Yes, his funds have suffered outflows – his flagship Optimal Income Fund is down to around £17bn from its peak of £25bn not so long ago – but, no, this is far from his toughest time in fund management.
No, it is not true that for an hour during the August sell-off you could not get a bid on a US treasury. And, no he is not going to divulge how much of the portfolio could be liquidated in five days should a crisis strike.
With those difficult questions out of the way – thank you, dear readers – we can get to Mr Woolnough’s views on where we are in bond markets today and, in particular, whether wealth managers are right to be worried about a potential liquidity squeeze.

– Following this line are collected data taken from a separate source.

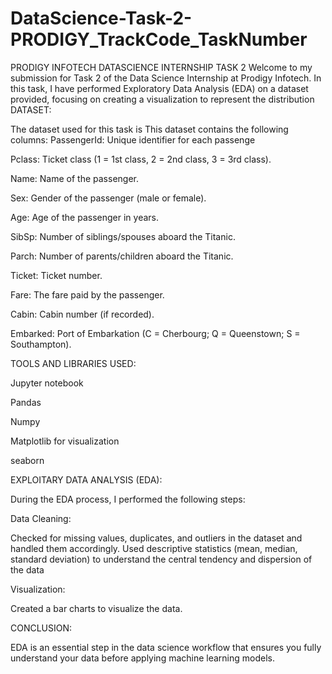 # DataScience-Task-2-PRODIGY_TrackCode_TaskNumber
PRODIGY INFOTECH DATASCIENCE INTERNSHIP TASK 2
Welcome to my submission for Task 2 of the Data Science Internship at Prodigy Infotech. In this task, I have performed Exploratory Data Analysis (EDA) on a dataset provided, focusing on creating a visualization to represent the distribution
DATASET:

The dataset used for this task is
This dataset contains the following columns: PassengerId: Unique identifier for each passenge

Pclass: Ticket class (1 = 1st class, 2 = 2nd class, 3 = 3rd class).

Name: Name of the passenger.

Sex: Gender of the passenger (male or female).

Age: Age of the passenger in years.

SibSp: Number of siblings/spouses aboard the Titanic.

Parch: Number of parents/children aboard the Titanic.

Ticket: Ticket number.

Fare: The fare paid by the passenger.

Cabin: Cabin number (if recorded).

Embarked: Port of Embarkation (C = Cherbourg; Q = Queenstown; S = Southampton).

TOOLS AND LIBRARIES USED:

Jupyter notebook

Pandas

Numpy

Matplotlib for visualization

seaborn 

EXPLOITARY DATA ANALYSIS (EDA):

During the EDA process, I performed the following steps:

Data Cleaning:

Checked for missing values, duplicates, and outliers in the dataset and handled them accordingly. Used descriptive statistics (mean, median, standard deviation) to understand the central tendency and dispersion of the data

Visualization:

Created a bar charts to visualize the data.

CONCLUSION:

EDA is an essential step in the data science workflow that ensures you fully understand your data before applying machine learning models.
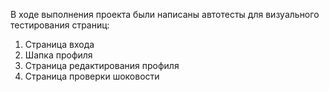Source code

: В ходе выполнения проекта были написаны автотесты для визуального тестирования страниц:
1. Страница входа
2. Шапка профиля
3. Страница редактирования профиля
4. Страница проверки шоковости

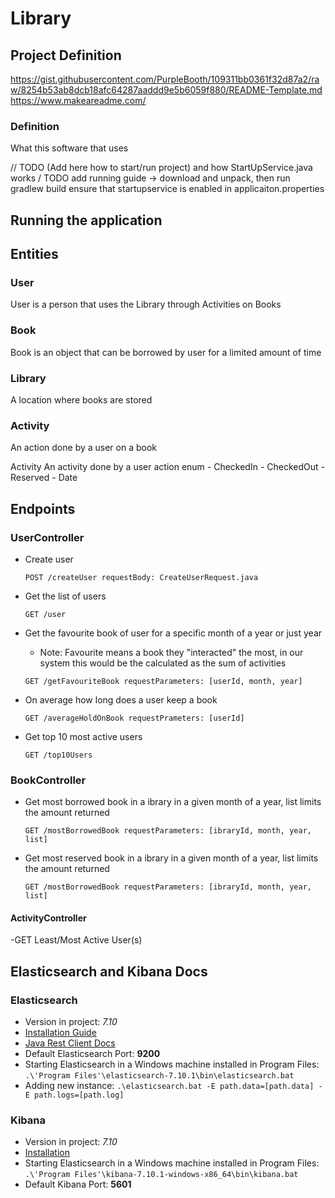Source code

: # Library

## Project Definition 
https://gist.githubusercontent.com/PurpleBooth/109311bb0361f32d87a2/raw/8254b53ab8dcb18afc64287aaddd9e5b6059f880/README-Template.md
https://www.makeareadme.com/

### Definition
 What this software that uses 


// TODO (Add here how to start/run project) and how StartUpService.java works
/ TODO add running guide -> download and unpack, then run gradlew build ensure that startupservice is enabled in applicaiton.properties
## Running the application

## Entities

### User

User is a person that uses the Library through Activities on Books

### Book

Book is an object that can be borrowed by user for a limited amount of time

### Library

A location where books are stored

### Activity

An action done by a user on a book

Activity An activity done by a user action enum - CheckedIn - CheckedOut - Reserved - Date

## Endpoints

### UserController

- Create user

  `POST /createUser requestBody: CreateUserRequest.java`

- Get the list of users

  `GET /user`

- Get the favourite book of user for a specific month of a year or just year
  - Note: Favourite means a
  book they "interacted" the most, in our system this would be the calculated as the sum of
  activities

  `GET /getFavouriteBook requestParameters: [userId, month, year]`

- On average how long does a user keep a book

  `GET /averageHoldOnBook requestPrameters: [userId]`

- Get top 10 most active users

  `GET /top10Users`

### BookController

- Get most borrowed book in a ibrary in a given month of a year, list limits the amount returned

  `GET /mostBorrowedBook requestParameters: [ibraryId, month, year, list]`

- Get most reserved book in a ibrary in a given month of a year, list limits the amount returned

  `GET /mostBorrowedBook requestParameters: [ibraryId, month, year, list]`

#### ActivityController

-GET  Least/Most Active User(s)

## Elasticsearch and Kibana Docs

### Elasticsearch

- Version in project: _7.10_
- [Installation Guide](https://www.elastic.co/guide/en/elasticsearch/reference/current/install-elasticsearch.html)
- [Java Rest Client Docs](https://www.elastic.co/guide/en/elasticsearch/client/java-rest/current/index.html)
- Default Elasticsearch Port: **9200**
- Starting Elasticsearch in a Windows machine installed in Program
  Files: `.\'Program Files'\elasticsearch-7.10.1\bin\elasticsearch.bat`
- Adding new instance: `.\elasticsearch.bat -E path.data=[path.data] -E path.logs=[path.log]`

### Kibana

- Version in project: _7.10_
- [Installation](https://www.elastic.co/guide/en/kibana/current/install.html)
- Starting Elasticsearch in a Windows machine installed in Program
  Files: `.\'Program Files'\kibana-7.10.1-windows-x86_64\bin\kibana.bat`
- Default Kibana Port: **5601**
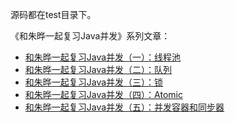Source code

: 源码都在test目录下。

《和朱晔一起复习Java并发》系列文章：

- [和朱晔一起复习Java并发（一）：线程池](1.md)
- [和朱晔一起复习Java并发（二）：队列](2.md)
- [和朱晔一起复习Java并发（三）：锁](3.md)
- [和朱晔一起复习Java并发（四）：Atomic](4.md)
- [和朱晔一起复习Java并发（五）：并发容器和同步器](5.md)
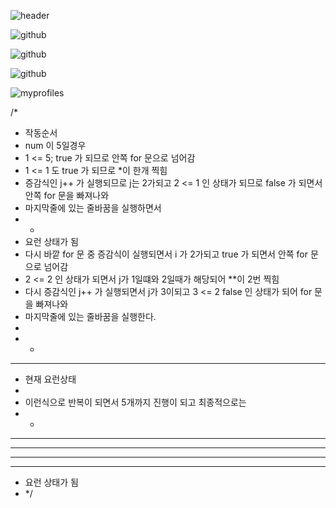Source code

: 

<!--
**himisterlee/himisterlee** is a ✨ _special_ ✨ repository because its `README.md` (this file) appears on your GitHub profile.

Here are some ideas to get you started:

- 🔭 I’m currently working on ...
- 🌱 I’m currently learning ...
- 👯 I’m looking to collaborate on ...
- 🤔 I’m looking for help with ...
- 💬 Ask me about ...
- 📫 How to reach me: ...
- 😄 Pronouns: ...
- ⚡ Fun fact: ...
-->
    
![header](https://capsule-render.vercel.app/api?type=Rounded&text=Welcome!)

![github](https://img.shields.io/badge/GitHub-100000?style=for-the-badge&logo=github&logoColor=white)

![github](https://img.shields.io/badge/Notion-000000?style=for-the-badge&logo=notion&logoColor=white)

![github](https://img.shields.io/badge/Windows-0078D6?style=for-the-badge&logo=windows&logoColor=white)

![myprofiles](https://github-readme-stats.vercel.app/api?username=himisterlee&theme=blue-green)


/*
* 작동순서
* num 이 5일경우
* 1 <= 5; true 가 되므로 안쪽 for 문으로 넘어감
* 1 <= 1 도 true 가 되므로 *이 한개 찍힘
* 증감식인 j++ 가 실행되므로 j는 2가되고 2 <= 1 인 상태가 되므로 false 가 되면서 안쪽 for 문을 빠져나와
* 마지막줄에 있는 줄바꿈을 실행하면서
* *
* 요런 상태가 됨
* 다시 바깥 for 문 중 증감식이 실행되면서 i 가 2가되고 true 가 되면서 안쪽 for 문으로 넘어감
* 2 <= 2 인 상태가 되면서 j가 1일떄와 2일때가 해당되어 **이 2번 찍힘
* 다시 증감식인 j++ 가 실행되면서 j가 3이되고 3 <= 2 false 인 상태가 되어 for 문을 빠져나와
* 마지막줄에 있는 줄바꿈을 실행한다.
* 
* *
* **
* 현재 요런상태
* 
* 이런식으로 반복이 되면서 5개까지 진행이 되고 최종적으로는
* *
* **
* ***
* ****
* *****
* 요런 상태가 됨
* */
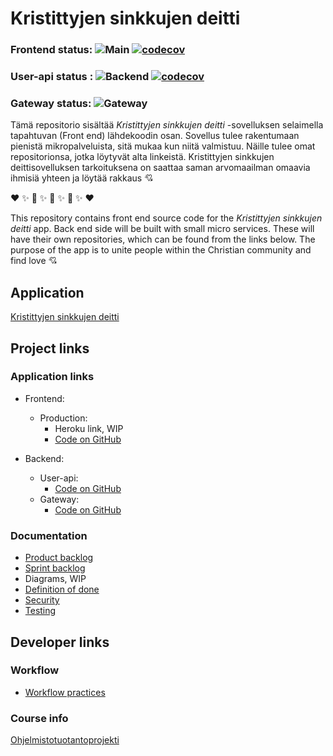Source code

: # Kristittyjen sinkkujen deitti

### Frontend status: ![Main](https://github.com/Ohtu-KSDeitti/frontend_ksd/actions/workflows/main.yml/badge.svg) [![codecov](https://codecov.io/gh/Ohtu-KSDeitti/frontend_ksd/branch/main/graph/badge.svg?token=HB9SH3KJB1)](https://codecov.io/gh/Ohtu-KSDeitti/frontend_ksd)

### User-api status : ![Backend](https://github.com/Ohtu-KSDeitti/backend_ksd/actions/workflows/main.yml/badge.svg) [![codecov](https://codecov.io/gh/Ohtu-KSDeitti/user-api/branch/main/graph/badge.svg?token=MMBUCZ3VUB)](https://codecov.io/gh/Ohtu-KSDeitti/user-api)

### Gateway status: ![Gateway](https://github.com/Ohtu-KSDeitti/gateway/actions/workflows/main.yml/badge.svg)


Tämä repositorio sisältää _Kristittyjen sinkkujen deitti_ -sovelluksen selaimella tapahtuvan (Front end) lähdekoodin osan. Sovellus tulee rakentumaan pienistä mikropalveluista, sitä mukaa kun niitä valmistuu. Näille tulee omat repositorionsa, jotka löytyvät alta linkeistä. Kristittyjen sinkkujen deittisovelluksen tarkoituksena on saattaa saman arvomaailman omaavia ihmisiä yhteen ja löytää rakkaus   :cupid:

  :heart:  :sparkles:  :revolving_hearts:  :sparkles:  :revolving_hearts:  :sparkles:  :revolving_hearts:  :sparkles:  :heart:

This repository contains front end source code for the _Kristittyjen sinkkujen deitti_ app. Back end side will be built with small micro services. These will have their own repositories, which can be found from the links below. The purpose of the app is to unite people within the Christian community and find love  :cupid:

## Application

[Kristittyjen sinkkujen deitti](http://13.53.46.78:8080/)

## Project links

### Application links
* Frontend: 
  * Production:
    * Heroku link, WIP
    * [Code on GitHub](https://github.com/Ohtu-KSDeitti/frontend_ksd)

* Backend: 
  * User-api:
    * [Code on GitHub](https://github.com/Ohtu-KSDeitti/user-api)
  * Gateway: 
    * [Code on GitHub](https://github.com/Ohtu-KSDeitti/gateway)


### Documentation
* [Product backlog](https://docs.google.com/spreadsheets/d/17pHSsWrSfmB6ZCPkbFlNHP7rXrApZz649BNCZ2rUao4/edit?usp=sharing)
* [Sprint backlog](https://docs.google.com/spreadsheets/d/1qfrm3tt-EGaUIGf8-LNKPHwXWFQBNaiZ_fus_j46mK4/edit?usp=sharing)
* Diagrams, WIP
* [Definition of done](https://github.com/Ohtu-KSDeitti/frontend_ksd/tree/main/documentation/definition_of_done.md)
* [Security](https://github.com/Ohtu-KSDeitti/frontend_ksd/blob/main/documentation/security.md)
* [Testing](https://github.com/Ohtu-KSDeitti/frontend_ksd/blob/main/documentation/testing.md)



## Developer links

### Workflow

* [Workflow practices](https://github.com/Ohtu-KSDeitti/frontend_ksd/blob/main/documentation/workflow.md)

### Course info

[Ohjelmistotuotantoprojekti](https://github.com/HY-TKTL/TKT20007-Ohjelmistotuotantoprojekti)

Woolnough has spoken before about how, during 2015, we have entered a bear market for bonds. “It would be very odd if I did not think we were in a bond bear market, given I am short-duration versus my index,” he says – Optimal Income currently has its lowest ever duration at 2.4 years. “I would say from a duration point of view, we are in a bond bear market, but that is the nature of the space.”
Over one year (to 19 November), Optimal Income registered an essentially flat performance – albeit slightly behind the IA Sterling Strategic Bond sector average. But since its launch in late 2006, the fund has delivered a remarkable 87% return, according to FE data.